Ingela Nilsson is a Professor of Greek at Uppsala University in Sweden, specializing in Byzantine literature and narratology.

Career 
In 2001, Nilsson received her Ph.D. at the University of Gothenburg. She was a postdoctoral researcher at the Freie Universität Berlin 2002-04, and started working as an assistant professor at Uppsala University in 2004. In 2006-2010, she was a Pro futura fellow at the Swedish Collegium for Advanced Study, and in 2007 she became an Associate Professor there.
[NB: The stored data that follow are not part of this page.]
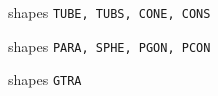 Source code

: \newpage
\begin{figure}[hbt]
\vspace{3cm}
      \centering
      \caption{shapes {\tt TUBE, TUBS, CONE, CONS}}
      \label{fg:geom050-2}
\end{figure}
\newpage
\begin{figure}[hbt]
\vspace{3cm}
      \centering
      \caption{shapes {\tt PARA, SPHE, PGON, PCON}}
      \label{fg:geom050-3}
\end{figure}
\newpage
\begin{figure}[hbt]
\vspace{3cm}
      \centering
      \caption{shapes {\tt GTRA}}
      \label{fg:geom050-4}
\end{figure}
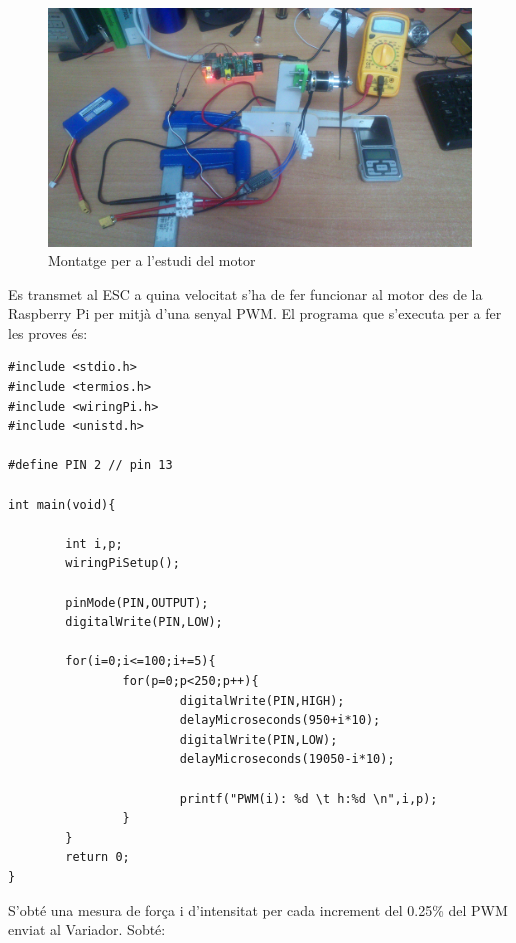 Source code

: \documentclass[twoside]{article}
\begin{document}
\begin{figure}[h!]
\begin{center}
\includegraphics[scale=0.09]{images/montaje.jpg}
\caption{Montatge per a l'estudi del motor}
\end{center}
\end{figure}

Es transmet al ESC a quina velocitat s'ha de fer funcionar al motor des de la Raspberry Pi per mitjà d'una senyal PWM. El programa que s'executa per a fer les proves és:

\begin{verbatim}
#include <stdio.h>
#include <termios.h>
#include <wiringPi.h>
#include <unistd.h>

#define PIN 2 // pin 13

int main(void){

        int i,p;
        wiringPiSetup();

        pinMode(PIN,OUTPUT);
        digitalWrite(PIN,LOW);

        for(i=0;i<=100;i+=5){
                for(p=0;p<250;p++){
                        digitalWrite(PIN,HIGH);
                        delayMicroseconds(950+i*10);
                        digitalWrite(PIN,LOW);
                        delayMicroseconds(19050-i*10);

                        printf("PWM(i): %d \t h:%d \n",i,p);
                }
        }
        return 0;
}
\end{verbatim}

S'obté una mesura de força i d'intensitat per cada increment del 0.25\% del PWM enviat al Variador. Sobté:
\end{document}

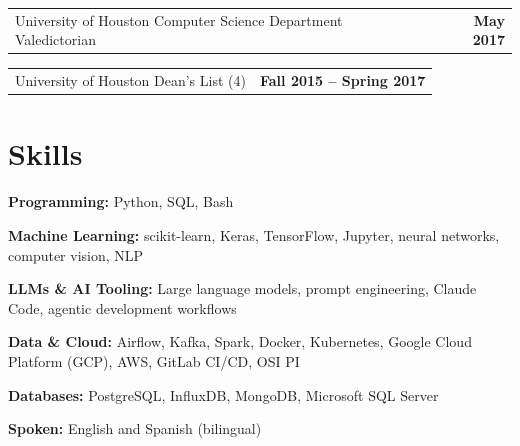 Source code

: \documentclass[10pt,letterpaper]{article}
\makeatletter
\newlength{\entryindent}
\newcommand{\plainrow}[2]{%
  \hspace*{\entryindent}%
  \begin{minipage}{\dimexpr\linewidth-\entryindent\relax}
    \begin{tabular*}{\linewidth}{@{}l@{\extracolsep{\fill}}r@{}}
      #1 & \textbf{#2}
    \end{tabular*}
  \end{minipage}%
  \par
}
\newcommand{\skillrow}[2]{%
  \hspace*{\entryindent}%
  \begin{minipage}{\dimexpr\linewidth-\entryindent\relax}
    \textbf{#1:} #2
  \end{minipage}%
  \par\vspace{1pt}
}
\makeatother
\begin{document}
\plainrow{University of Houston Computer Science Department Valedictorian}{May 2017}
\plainrow{University of Houston Dean's List (4)}{Fall 2015 -- Spring 2017}

\section*{Skills}
\vspace{3pt}

\skillrow{Programming}{Python, SQL, Bash}
\skillrow{Machine Learning}{scikit-learn, Keras, TensorFlow, Jupyter, neural networks, computer vision, NLP}
\skillrow{LLMs \& AI Tooling}{Large language models, prompt engineering, Claude Code, agentic development workflows}
\skillrow{Data \& Cloud}{Airflow, Kafka, Spark, Docker, Kubernetes, Google Cloud Platform (GCP), AWS, GitLab CI/CD, OSI PI}
\skillrow{Databases}{PostgreSQL, InfluxDB, MongoDB, Microsoft SQL Server}
\skillrow{Spoken}{English and Spanish (bilingual)}
\end{document}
In 2010, she became a Professor of Greek at Uppsala University. From 2016 to 2017, she was also an adjunct professor at the University of Oslo in the Department of Philosophy, Classics, History of Art and Ideas. Since the beginning of 2019, she has been the director of the Swedish Research Institute in Istanbul, a position she will hold until the end of 2021.

Research 
Nilsson’s fields of scholarship include Greek literature, Byzantine literature, and narratology. Her research focuses on the  “links between ancient and Byzantine literature as considered from narratological and transtextual points of view (especially in the twelfth century), the relation between word and image in Byzantium, historiographical writing and fictional strategies, and the image of Byzantium in post-Byzantine Europe.”  In 2020, a research group led by Nilsson received funding for an eight-year project investigating narratives in several 11th-century cultures. In 2021, she stated that her research has concerned "primarily ancient paradoxography and medieval romances.”

Awards 
 2002 - 2003 Postdoctoral fellowship from Wenner-Gren Foundations: Freie Universität Berlin
 2003 - 2004 Postdoctoral fellowship from Alexander von Humboldt Stiftung: Freie Universität Berlin
 2006 - 2010 Pro Futura II Fellow, Swedish Collegium for Advanced Study and RJ
 2008 - 2009 Grant from STINT: visiting researcher at Centre d’études byzantines, École des Hautes Études en Sciences Sociales, Paris
 2014 Grant from Hilda Kumlins stiftelse: visiting researcher at Österreichische Akademie der Wissenschaften, Vienna

Books 
 Satire in the Middle Byzantine Period: The Golden Age of Laughter (Leiden: Brill, 2021)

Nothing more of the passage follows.